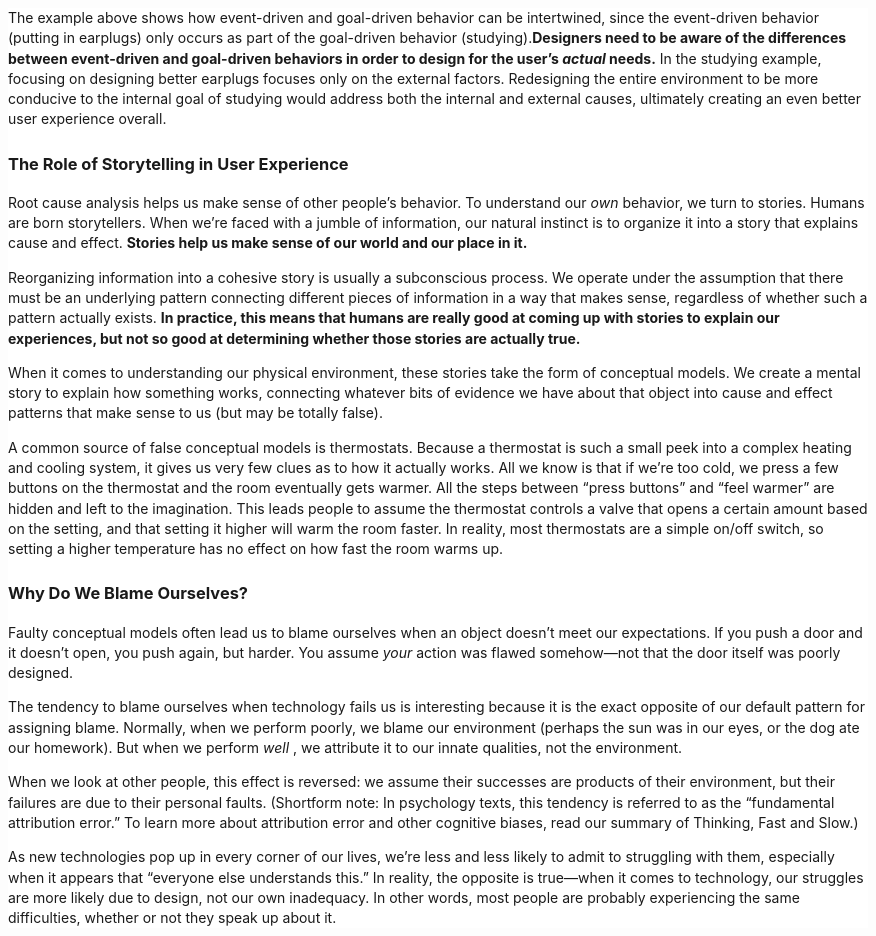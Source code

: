 

The example above shows how event-driven and goal-driven behavior can be intertwined, since the event-driven behavior (putting in earplugs) only occurs as part of the goal-driven behavior (studying).**Designers need to be aware of the differences between event-driven and goal-driven behaviors in order to design for the user’s _actual_ needs.** In the studying example, focusing on designing better earplugs focuses only on the external factors. Redesigning the entire environment to be more conducive to the internal goal of studying would address both the internal and external causes, ultimately creating an even better user experience overall.

### The Role of Storytelling in User Experience

Root cause analysis helps us make sense of other people’s behavior. To understand our _own_ behavior, we turn to stories. Humans are born storytellers. When we’re faced with a jumble of information, our natural instinct is to organize it into a story that explains cause and effect. **Stories help us make sense of our world and our place in it.**

Reorganizing information into a cohesive story is usually a subconscious process. We operate under the assumption that there must be an underlying pattern connecting different pieces of information in a way that makes sense, regardless of whether such a pattern actually exists. **In practice, this means that humans are really good at coming up with stories to explain our experiences, but not so good at determining whether those stories are actually true.**

When it comes to understanding our physical environment, these stories take the form of conceptual models. We create a mental story to explain how something works, connecting whatever bits of evidence we have about that object into cause and effect patterns that make sense to us (but may be totally false).

A common source of false conceptual models is thermostats. Because a thermostat is such a small peek into a complex heating and cooling system, it gives us very few clues as to how it actually works. All we know is that if we’re too cold, we press a few buttons on the thermostat and the room eventually gets warmer. All the steps between “press buttons” and “feel warmer” are hidden and left to the imagination. This leads people to assume the thermostat controls a valve that opens a certain amount based on the setting, and that setting it higher will warm the room faster. In reality, most thermostats are a simple on/off switch, so setting a higher temperature has no effect on how fast the room warms up.

### Why Do We Blame Ourselves?

Faulty conceptual models often lead us to blame ourselves when an object doesn’t meet our expectations. If you push a door and it doesn’t open, you push again, but harder. You assume _your_ action was flawed somehow—not that the door itself was poorly designed.

The tendency to blame ourselves when technology fails us is interesting because it is the exact opposite of our default pattern for assigning blame. Normally, when we perform poorly, we blame our environment (perhaps the sun was in our eyes, or the dog ate our homework). But when we perform _well_ , we attribute it to our innate qualities, not the environment.

When we look at other people, this effect is reversed: we assume their successes are products of their environment, but their failures are due to their personal faults. (Shortform note: In psychology texts, this tendency is referred to as the “fundamental attribution error.” To learn more about attribution error and other cognitive biases, read our summary of Thinking, Fast and Slow.)

As new technologies pop up in every corner of our lives, we’re less and less likely to admit to struggling with them, especially when it appears that “everyone else understands this.” In reality, the opposite is true—when it comes to technology, our struggles are more likely due to design, not our own inadequacy. In other words, most people are probably experiencing the same difficulties, whether or not they speak up about it.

---+---

If a record holds a picture, skip the picture and write out everything else exactly.

▶ _Completed exercise_
Source code

: 

The example above shows how event-driven and goal-driven behavior can be intertwined, since the event-driven behavior (putting in earplugs) only occurs as part of the goal-driven behavior (studying).**Designers need to be aware of the differences between event-driven and goal-driven behaviors in order to design for the user’s _actual_ needs.** In the studying example, focusing on designing better earplugs focuses only on the external factors. Redesigning the entire environment to be more conducive to the internal goal of studying would address both the internal and external causes, ultimately creating an even better user experience overall.

### The Role of Storytelling in User Experience

Root cause analysis helps us make sense of other people’s behavior. To understand our _own_ behavior, we turn to stories. Humans are born storytellers. When we’re faced with a jumble of information, our natural instinct is to organize it into a story that explains cause and effect. **Stories help us make sense of our world and our place in it.**

Reorganizing information into a cohesive story is usually a subconscious process. We operate under the assumption that there must be an underlying pattern connecting different pieces of information in a way that makes sense, regardless of whether such a pattern actually exists. **In practice, this means that humans are really good at coming up with stories to explain our experiences, but not so good at determining whether those stories are actually true.**

When it comes to understanding our physical environment, these stories take the form of conceptual models. We create a mental story to explain how something works, connecting whatever bits of evidence we have about that object into cause and effect patterns that make sense to us (but may be totally false).

A common source of false conceptual models is thermostats. Because a thermostat is such a small peek into a complex heating and cooling system, it gives us very few clues as to how it actually works. All we know is that if we’re too cold, we press a few buttons on the thermostat and the room eventually gets warmer. All the steps between “press buttons” and “feel warmer” are hidden and left to the imagination. This leads people to assume the thermostat controls a valve that opens a certain amount based on the setting, and that setting it higher will warm the room faster. In reality, most thermostats are a simple on/off switch, so setting a higher temperature has no effect on how fast the room warms up.

### Why Do We Blame Ourselves?

Faulty conceptual models often lead us to blame ourselves when an object doesn’t meet our expectations. If you push a door and it doesn’t open, you push again, but harder. You assume _your_ action was flawed somehow—not that the door itself was poorly designed.

The tendency to blame ourselves when technology fails us is interesting because it is the exact opposite of our default pattern for assigning blame. Normally, when we perform poorly, we blame our environment (perhaps the sun was in our eyes, or the dog ate our homework). But when we perform _well_ , we attribute it to our innate qualities, not the environment.

When we look at other people, this effect is reversed: we assume their successes are products of their environment, but their failures are due to their personal faults. (Shortform note: In psychology texts, this tendency is referred to as the “fundamental attribution error.” To learn more about attribution error and other cognitive biases, read our summary of Thinking, Fast and Slow.)

As new technologies pop up in every corner of our lives, we’re less and less likely to admit to struggling with them, especially when it appears that “everyone else understands this.” In reality, the opposite is true—when it comes to technology, our struggles are more likely due to design, not our own inadequacy. In other words, most people are probably experiencing the same difficulties, whether or not they speak up about it.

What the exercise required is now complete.